++++ SUPPLIED MATERIAL

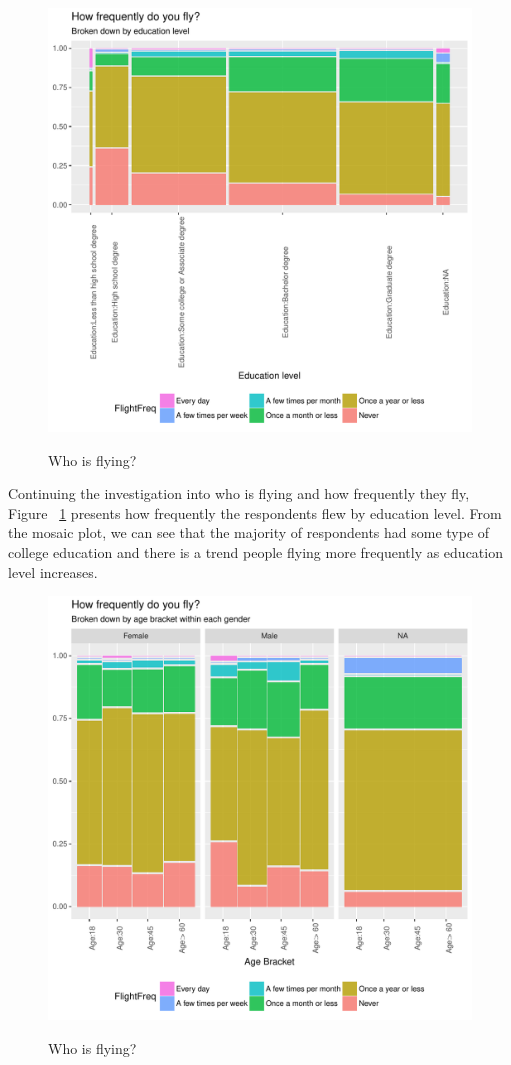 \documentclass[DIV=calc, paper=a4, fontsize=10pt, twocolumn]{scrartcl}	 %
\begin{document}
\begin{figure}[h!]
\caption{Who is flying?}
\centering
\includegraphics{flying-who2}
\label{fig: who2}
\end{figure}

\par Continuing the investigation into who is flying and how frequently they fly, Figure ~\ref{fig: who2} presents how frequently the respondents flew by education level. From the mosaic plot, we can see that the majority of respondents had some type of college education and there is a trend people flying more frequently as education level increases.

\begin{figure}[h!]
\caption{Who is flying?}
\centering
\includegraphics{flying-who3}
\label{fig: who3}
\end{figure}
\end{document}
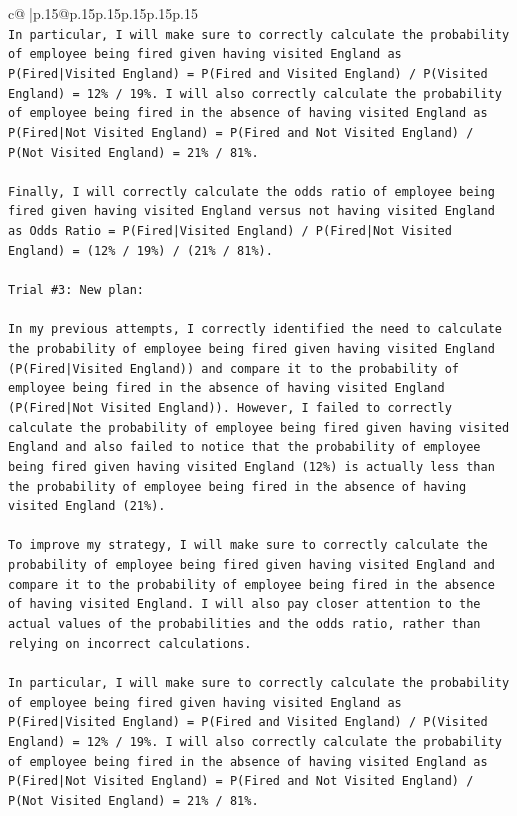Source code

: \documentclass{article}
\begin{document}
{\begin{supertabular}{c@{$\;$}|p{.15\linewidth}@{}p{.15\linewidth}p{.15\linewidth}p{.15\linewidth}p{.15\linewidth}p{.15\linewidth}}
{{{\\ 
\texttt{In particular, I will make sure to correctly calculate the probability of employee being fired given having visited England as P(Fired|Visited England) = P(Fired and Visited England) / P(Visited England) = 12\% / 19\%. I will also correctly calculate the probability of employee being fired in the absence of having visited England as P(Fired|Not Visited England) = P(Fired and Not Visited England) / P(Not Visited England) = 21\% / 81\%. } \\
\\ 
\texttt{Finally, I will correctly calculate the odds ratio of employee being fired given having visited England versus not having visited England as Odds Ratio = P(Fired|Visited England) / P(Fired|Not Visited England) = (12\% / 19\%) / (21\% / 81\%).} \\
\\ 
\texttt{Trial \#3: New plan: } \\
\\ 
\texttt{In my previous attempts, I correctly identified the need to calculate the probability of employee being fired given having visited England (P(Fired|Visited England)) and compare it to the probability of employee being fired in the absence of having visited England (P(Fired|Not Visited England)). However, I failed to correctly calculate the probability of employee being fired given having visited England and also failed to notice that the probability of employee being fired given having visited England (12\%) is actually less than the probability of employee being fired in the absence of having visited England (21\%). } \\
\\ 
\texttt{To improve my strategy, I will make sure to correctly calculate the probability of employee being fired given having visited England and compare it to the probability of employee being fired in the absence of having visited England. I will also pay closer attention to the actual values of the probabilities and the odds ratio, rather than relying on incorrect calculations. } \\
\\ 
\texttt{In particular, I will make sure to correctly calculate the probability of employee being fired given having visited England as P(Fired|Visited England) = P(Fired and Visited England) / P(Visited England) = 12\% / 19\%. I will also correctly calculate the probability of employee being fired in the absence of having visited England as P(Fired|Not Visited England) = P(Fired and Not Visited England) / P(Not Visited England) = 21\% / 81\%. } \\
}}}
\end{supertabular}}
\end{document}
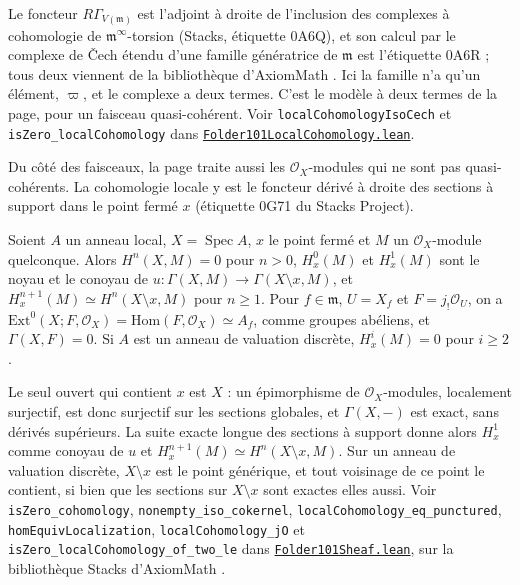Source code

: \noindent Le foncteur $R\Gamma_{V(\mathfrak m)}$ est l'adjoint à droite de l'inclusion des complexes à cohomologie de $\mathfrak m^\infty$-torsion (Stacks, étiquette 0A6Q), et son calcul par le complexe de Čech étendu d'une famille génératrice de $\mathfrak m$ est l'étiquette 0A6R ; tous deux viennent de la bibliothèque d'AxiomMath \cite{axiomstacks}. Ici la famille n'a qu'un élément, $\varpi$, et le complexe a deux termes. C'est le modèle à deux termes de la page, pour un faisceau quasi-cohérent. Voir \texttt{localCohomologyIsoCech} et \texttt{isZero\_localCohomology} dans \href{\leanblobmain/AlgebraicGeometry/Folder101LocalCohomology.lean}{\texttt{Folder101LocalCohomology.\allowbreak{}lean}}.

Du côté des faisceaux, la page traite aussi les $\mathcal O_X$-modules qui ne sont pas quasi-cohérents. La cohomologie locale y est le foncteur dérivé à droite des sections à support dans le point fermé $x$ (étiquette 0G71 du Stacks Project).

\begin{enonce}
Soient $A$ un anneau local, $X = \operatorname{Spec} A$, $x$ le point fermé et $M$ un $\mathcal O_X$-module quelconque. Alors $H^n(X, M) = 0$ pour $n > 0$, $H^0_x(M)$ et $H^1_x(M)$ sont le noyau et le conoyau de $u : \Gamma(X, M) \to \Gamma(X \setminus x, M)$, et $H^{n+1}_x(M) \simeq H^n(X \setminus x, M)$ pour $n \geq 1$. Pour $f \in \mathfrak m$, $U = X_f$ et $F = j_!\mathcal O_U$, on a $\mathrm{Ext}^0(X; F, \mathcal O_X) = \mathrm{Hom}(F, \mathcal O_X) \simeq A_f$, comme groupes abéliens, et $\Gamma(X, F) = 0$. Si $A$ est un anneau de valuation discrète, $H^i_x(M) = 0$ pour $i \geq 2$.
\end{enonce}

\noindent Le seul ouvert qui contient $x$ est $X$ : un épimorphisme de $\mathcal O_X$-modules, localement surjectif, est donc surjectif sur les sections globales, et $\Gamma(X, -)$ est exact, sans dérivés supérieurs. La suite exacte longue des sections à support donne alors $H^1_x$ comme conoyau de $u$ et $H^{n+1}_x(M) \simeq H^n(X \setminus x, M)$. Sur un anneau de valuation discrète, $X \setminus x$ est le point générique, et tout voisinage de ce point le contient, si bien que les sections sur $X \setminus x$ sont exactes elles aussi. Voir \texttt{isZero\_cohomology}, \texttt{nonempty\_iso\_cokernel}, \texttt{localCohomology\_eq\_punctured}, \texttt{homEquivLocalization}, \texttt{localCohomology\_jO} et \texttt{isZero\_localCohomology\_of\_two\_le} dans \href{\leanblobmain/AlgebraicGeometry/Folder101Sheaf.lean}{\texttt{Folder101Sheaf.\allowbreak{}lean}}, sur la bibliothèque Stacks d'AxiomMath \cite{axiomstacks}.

++++++++

Output only the lines from the one containing "Soient $A$ un" through the end of the material, please, exactly as they appear.

Soient $A$ un anneau local, $X = \operatorname{Spec} A$, $x$ le point fermé et $M$ un $\mathcal O_X$-module quelconque. Alors $H^n(X, M) = 0$ pour $n > 0$, $H^0_x(M)$ et $H^1_x(M)$ sont le noyau et le conoyau de $u : \Gamma(X, M) \to \Gamma(X \setminus x, M)$, et $H^{n+1}_x(M) \simeq H^n(X \setminus x, M)$ pour $n \geq 1$. Pour $f \in \mathfrak m$, $U = X_f$ et $F = j_!\mathcal O_U$, on a $\mathrm{Ext}^0(X; F, \mathcal O_X) = \mathrm{Hom}(F, \mathcal O_X) \simeq A_f$, comme groupes abéliens, et $\Gamma(X, F) = 0$. Si $A$ est un anneau de valuation discrète, $H^i_x(M) = 0$ pour $i \geq 2$.
\end{enonce}

\noindent Le seul ouvert qui contient $x$ est $X$ : un épimorphisme de $\mathcal O_X$-modules, localement surjectif, est donc surjectif sur les sections globales, et $\Gamma(X, -)$ est exact, sans dérivés supérieurs. La suite exacte longue des sections à support donne alors $H^1_x$ comme conoyau de $u$ et $H^{n+1}_x(M) \simeq H^n(X \setminus x, M)$. Sur un anneau de valuation discrète, $X \setminus x$ est le point générique, et tout voisinage de ce point le contient, si bien que les sections sur $X \setminus x$ sont exactes elles aussi. Voir \texttt{isZero\_cohomology}, \texttt{nonempty\_iso\_cokernel}, \texttt{localCohomology\_eq\_punctured}, \texttt{homEquivLocalization}, \texttt{localCohomology\_jO} et \texttt{isZero\_localCohomology\_of\_two\_le} dans \href{\leanblobmain/AlgebraicGeometry/Folder101Sheaf.lean}{\texttt{Folder101Sheaf.\allowbreak{}lean}}, sur la bibliothèque Stacks d'AxiomMath \cite{axiomstacks}.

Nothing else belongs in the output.